Bu tür ivedi tepkilerin varlığı tabii ki basın olarak bizim işimize gelir.
Manşet malzemeleri
Çünkü bunlar olayı ısındırır hatta kaynatırlar.
Manşetlere böylece malzeme çıkar.
"CHP'nin sivil paşaları generallere sahip çıktı" benzeri cinaslı başlıklar bile atılabilir.
Ancak kendilerini tepki göstermekle görevli sayan siyasetçilerin, daha önemli gelişmelerde neden suskun kaldıkları da bu arada mutlaka sorgulanmalıdır.
CHP neden suskun?
Örneğin geçtiğimiz günlerde Abdullah Öcalan'ın
"Artık siyasette silahın yeri olmamalıdır" içerikli bir açıklama yapan Diyarbakır Belediye Başkanı Osman Baydemir'i uzaktan haşladığı ve hatta "Silahlar olmasaydı Belediye Başkanı mı olurdu" diye sorguladığı haberleri bütün medya organlarında yer aldı.
Öcalan'ın bu açıklamalarının Baydemir'i istifanın eşiğine kadar getirdiği de söylendi.
Acaba neden Kemal Anadol veya CHP'nin sözcüleri bu gelişme karşısında da bir tepki koymadılar?
Onbinlerce cana mal olan bölücü terör kaynaklı kalkışmanın silahlardan arındırılması içerikli bu tartışmalı gelişme, "Diyarbakır'ı Paris yapmak" süreci ile hiç ilişkili değil miydi?
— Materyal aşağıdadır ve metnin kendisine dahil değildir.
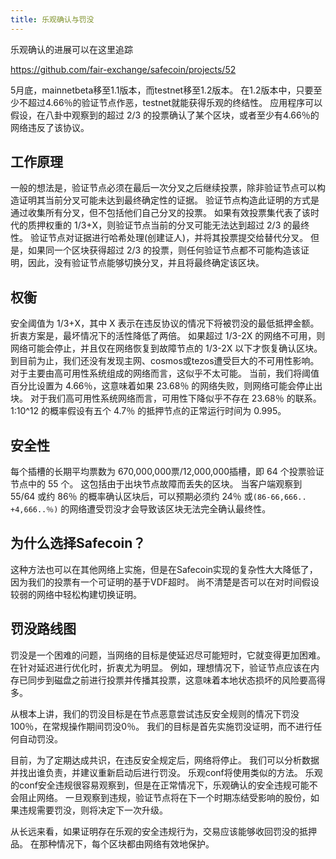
 ```yaml
---
title: 乐观确认与罚没
---
```


乐观确认的进展可以在这里追踪

https://github.com/fair-exchange/safecoin/projects/52

5月底，mainnetbeta移至1.1版本，而testnet移至1.2版本。 在1.2版本中，只要至少不超过4.66％的验证节点作恶，testnet就能获得乐观的终结性。 应用程序可以假设，在八卦中观察到的超过 2/3 的投票确认了某个区块，或者至少有4.66％的网络违反了该协议。

## 工作原理

一般的想法是，验证节点必须在最后一次分叉之后继续投票，除非验证节点可以构造证明其当前分叉可能未达到最终确定性的证据。 验证节点构造此证明的方式是通过收集所有分叉，但不包括他们自己分叉的投票。 如果有效投票集代表了该时代的质押权重的 1/3+X，则验证节点当前的分叉可能无法达到超过 2/3 的最终性。 验证节点对证据进行哈希处理(创建证人)，并将其投票提交给替代分叉。 但是，如果同一个区块获得超过 2/3 的投票，则任何验证节点都不可能构造该证明，因此，没有验证节点能够切换分叉，并且将最终确定该区块。

## 权衡

安全阈值为 1/3+X，其中 X 表示在违反协议的情况下将被罚没的最低抵押金额。 折衷方案是，最坏情况下的活性降低了两倍。 如果超过 1/3-2X 的网络不可用，则网络可能会停止，并且仅在网络恢复到故障节点的 1/3-2X 以下才恢复确认区块。 到目前为止，我们还没有发现主网、cosmos或tezos遭受巨大的不可用性影响。 对于主要由高可用性系统组成的网络而言，这似乎不太可能。 当前，我们将阈值百分比设置为 4.66％，这意味着如果 23.68％ 的网络失败，则网络可能会停止出块。 对于我们高可用性系统网络而言，可用性下降似乎不存在 23.68％ 的联系。 1:10^12 的概率假设有五个 4.7％ 的抵押节点的正常运行时间为 0.995。

## 安全性

每个插槽的长期平均票数为 670,000,000票/12,000,000插槽，即 64 个投票验证节点中的 55 个。 这包括由于出块节点故障而丢失的区块。 当客户端观察到 55/64 或约 86％ 的概率确认区块后，可以预期必须约 24％ 或`(86-66,666.. +4,666..％)` 的网络遭受罚没才会导致该区块无法完全确认最终性。

## 为什么选择Safecoin？

这种方法也可以在其他网络上实施，但是在Safecoin实现的复杂性大大降低了，因为我们的投票有一个可证明的基于VDF超时。 尚不清楚是否可以在对时间假设较弱的网络中轻松构建切换证明。

## 罚没路线图

罚没是一个困难的问题，当网络的目标是使延迟尽可能短时，它就变得更加困难。 在针对延迟进行优化时，折衷尤为明显。 例如，理想情况下，验证节点应该在内存已同步到磁盘之前进行投票并传播其投票，这意味着本地状态损坏的风险要高得多。

从根本上讲，我们的罚没目标是在节点恶意尝试违反安全规则的情况下罚没100％，在常规操作期间罚没0％。 我们的目标是首先实施罚没证明，而不进行任何自动罚没。

目前，为了定期达成共识，在违反安全规定后，网络将停止。 我们可以分析数据并找出谁负责，并建议重新启动后进行罚没。 乐观conf将使用类似的方法。 乐观的conf安全违规很容易观察到，但是在正常情况下，乐观确认的安全违规可能不会阻止网络。 一旦观察到违规，验证节点将在下一个时期冻结受影响的股份，如果违规需要罚没，则将决定下一次升级。

从长远来看，如果证明存在乐观的安全违规行为，交易应该能够收回罚没的抵押品。 在那种情况下，每个区块都由网络有效地保护。
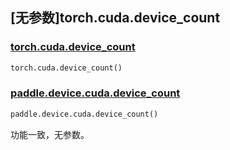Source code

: ## [无参数]torch.cuda.device_count

### [torch.cuda.device_count](https://pytorch.org/docs/stable/generated/torch.cuda.device_count.html#torch.cuda.device_count)

```python
torch.cuda.device_count()
```

### [paddle.device.cuda.device_count](https://www.paddlepaddle.org.cn/documentation/docs/zh/api/paddle/device/cuda/device_count_cn.html)

```python
paddle.device.cuda.device_count()
```

功能一致，无参数。
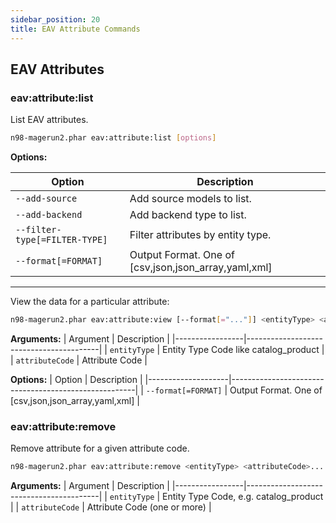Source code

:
```yaml
---
sidebar_position: 20
title: EAV Attribute Commands
---
```

## EAV Attributes

### eav:attribute:list
List EAV attributes.
```sh
n98-magerun2.phar eav:attribute:list [options]
```

**Options:**

| Option                     | Description                                          |
|----------------------------|------------------------------------------------------|
| `--add-source`             | Add source models to list.                           |
| `--add-backend`            | Add backend type to list.                            |
| `--filter-type[=FILTER-TYPE]` | Filter attributes by entity type.                    |
| `--format[=FORMAT]`        | Output Format. One of [csv,json,json_array,yaml,xml] |

---

View the data for a particular attribute:

```sh
n98-magerun2.phar eav:attribute:view [--format[="..."]] <entityType> <attributeCode>
```
**Arguments:**
| Argument        | Description                             |
|-----------------|-----------------------------------------|
| `entityType`    | Entity Type Code like catalog_product   |
| `attributeCode` | Attribute Code                          |

**Options:**
| Option             | Description                                          |
|--------------------|------------------------------------------------------|
| `--format[=FORMAT]` | Output Format. One of [csv,json,json_array,yaml,xml] |

### eav:attribute:remove
Remove attribute for a given attribute code.
```sh
n98-magerun2.phar eav:attribute:remove <entityType> <attributeCode>...
```
**Arguments:**
| Argument        | Description                             |
|-----------------|-----------------------------------------|
| `entityType`    | Entity Type Code, e.g. catalog_product  |
| `attributeCode` | Attribute Code (one or more)            |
Veya salı günü MHP'nin grup toplantısında Genel Başkan Devlet Bahçeli'nin
"AKP'yle geçen sekiz talihsiz yılın içerisinde; Ermeni Kiliseleri onarılmış ve maç bahanesiyle tarihi tezlerimiz tartışmaya açılmış, 'İnançlarımıza güveniyoruz' sözleriyle, yıllarca kapalı tutulan Ortodoks Kilisesi'nin ibadete başlaması sağlanmış, Patrikhane övülmüş, Heybeliada Ruhban Okulu'nun faaliyete geçmesi için çalışmalara başlanmıştır" içerikli konuşmasına da CHP sözcülerinin tepki göstermeleri gerekmez miydi?
MHP'den farklılar mı?
CHP'nin Heybeliada Ruhban Okulu'na ilişkin görüşleri acaba MHP ile aynı çizgide midir?
Ana muhalefet partisi konumunda siyaset etmek sadece iktidar sözcülerine laf yetiştirmek veya iktidarın her icraatına ve kararına tepki göstermek midir?
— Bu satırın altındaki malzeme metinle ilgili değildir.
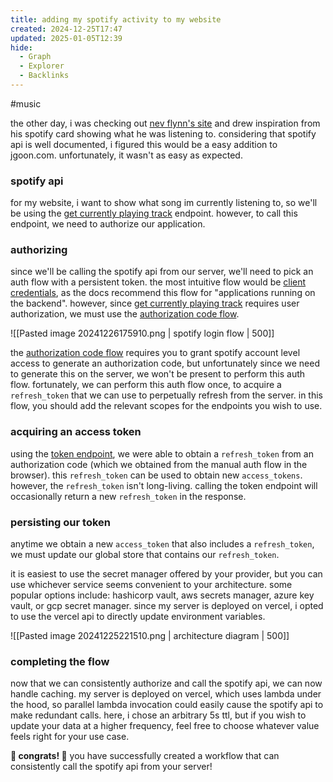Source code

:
 ```yaml
---
title: adding my spotify activity to my website
created: 2024-12-25T17:47
updated: 2025-01-05T12:39
hide:
  - Graph
  - Explorer
  - Backlinks
---
```

#music

the other day, i was checking out [nev flynn's site](https://nevflynn.com/) and drew inspiration from his spotify card showing what he was listening to. considering that spotify api is well documented, i figured this would be a easy addition to jgoon.com. unfortunately, it wasn't as easy as expected.
### spotify api
for my website, i want to show what song im currently listening to, so we'll be using the [get currently playing track](https://developer.spotify.com/documentation/web-api/reference/get-the-users-currently-playing-track) endpoint. however, to call this endpoint, we need to authorize our application.
### authorizing
since we'll be calling the spotify api from our server, we'll need to pick an auth flow with a persistent token. the most intuitive flow would be [client credentials](https://developer.spotify.com/documentation/web-api/tutorials/client-credentials-flow), as the docs recommend this flow for "applications running on the backend". however, since [get currently playing track](https://developer.spotify.com/documentation/web-api/reference/get-the-users-currently-playing-track) requires user authorization, we must use the [authorization code flow](https://developer.spotify.com/documentation/web-api/tutorials/code-flow).

![[Pasted image 20241226175910.png | spotify login flow | 500]]

 the [authorization code flow](https://developer.spotify.com/documentation/web-api/tutorials/code-flow) requires you to grant spotify account level access to generate an authorization code, but unfortunately since we need to generate this on the server, we won't be present to perform this auth flow. fortunately, we can perform this auth flow once, to acquire a `refresh_token` that we can use to perpetually refresh from the server. in this flow, you should add the relevant scopes for the endpoints you wish to use.
### acquiring an access token
using the [token endpoint](https://developer.spotify.com/documentation/web-api/tutorials/refreshing-tokens), we were able to obtain a `refresh_token`  from an authorization code (which we obtained from the manual auth flow in the browser). this `refresh_token` can be used to obtain new `access_tokens`. however, the `refresh_token` isn't long-living. calling the token endpoint will occasionally return a new `refresh_token` in the response. 
### persisting our token
anytime we obtain a new `access_token` that also includes a `refresh_token`, we must update our global store that contains our `refresh_token`.

it is easiest to use the secret manager offered by your provider, but you can use whichever service seems convenient to your architecture. some popular options include: hashicorp vault, aws secrets manager, azure key vault, or gcp secret manager. since my server is deployed on vercel, i opted to use the vercel api to directly update environment variables.

![[Pasted image 20241225221510.png | architecture diagram | 500]]
### completing the flow
now that we can consistently authorize and call the spotify api, we can now handle caching. my server is deployed on vercel, which uses lambda under the hood, so parallel lambda invocation could easily cause the spotify api to make redundant calls. here, i chose an arbitrary 5s ttl, but if you wish to update your data at a higher frequency, feel free to choose whatever value feels right for your use case.

**🎉 congrats! 🎉** you have successfully created a workflow that can consistently call the spotify api from your server!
Yarım yüzyılda dört askeri darbeye sahne olmuş ve bunlardan birinde CHP'nin de kapatıldığı bir ülkede bir CHP sözcüsü "Sivil darbe var" diyerek kendisini ortaya atabilirken çok önemli diğer gelişmelerde o partinin sözcüleri suskun kalıyorlarsa, bunda bir gariplik yok mudur?
Eğer askeri konulara bu kadar meraklı iseler mesela
"Bedelli askerlik" konusunda ne düşünüyor bu sivil paşalarımız?